┌──

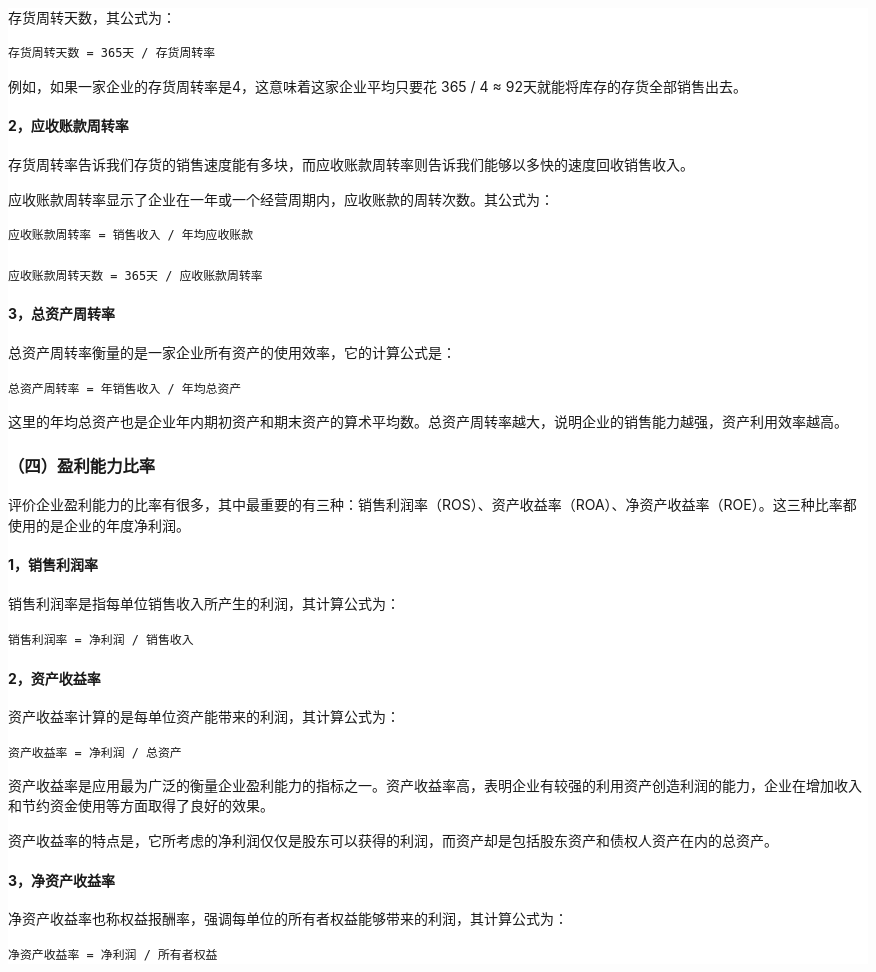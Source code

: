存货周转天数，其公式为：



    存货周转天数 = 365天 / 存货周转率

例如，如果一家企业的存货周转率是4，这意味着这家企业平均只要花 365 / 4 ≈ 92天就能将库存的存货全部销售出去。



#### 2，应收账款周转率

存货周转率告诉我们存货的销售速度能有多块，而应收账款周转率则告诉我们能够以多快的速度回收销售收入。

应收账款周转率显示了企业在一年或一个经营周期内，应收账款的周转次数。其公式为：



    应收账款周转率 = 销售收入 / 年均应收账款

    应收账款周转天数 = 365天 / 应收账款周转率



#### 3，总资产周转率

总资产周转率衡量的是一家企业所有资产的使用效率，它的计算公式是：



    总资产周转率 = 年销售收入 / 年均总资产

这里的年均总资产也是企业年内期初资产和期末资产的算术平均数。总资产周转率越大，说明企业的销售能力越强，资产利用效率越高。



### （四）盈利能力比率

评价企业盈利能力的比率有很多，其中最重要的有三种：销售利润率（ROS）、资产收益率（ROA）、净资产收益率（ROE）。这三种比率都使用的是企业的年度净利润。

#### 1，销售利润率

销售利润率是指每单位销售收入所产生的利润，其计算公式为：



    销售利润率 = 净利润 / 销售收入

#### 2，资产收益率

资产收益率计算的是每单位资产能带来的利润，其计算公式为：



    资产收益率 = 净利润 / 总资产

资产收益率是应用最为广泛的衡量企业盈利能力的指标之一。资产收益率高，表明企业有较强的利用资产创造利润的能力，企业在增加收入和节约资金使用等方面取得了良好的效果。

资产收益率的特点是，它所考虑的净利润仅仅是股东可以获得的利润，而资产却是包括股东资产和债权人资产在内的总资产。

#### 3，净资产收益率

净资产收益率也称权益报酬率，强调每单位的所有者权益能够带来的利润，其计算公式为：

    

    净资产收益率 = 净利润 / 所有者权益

└──

* **ACTION ITEM**: Within the data above, filter for lines containing the word "其公式为" and copy each one.

* **THE ANSWER**:
:存货周转天数，其公式为：
应收账款周转率显示了企业在一年或一个经营周期内，应收账款的周转次数。其公式为：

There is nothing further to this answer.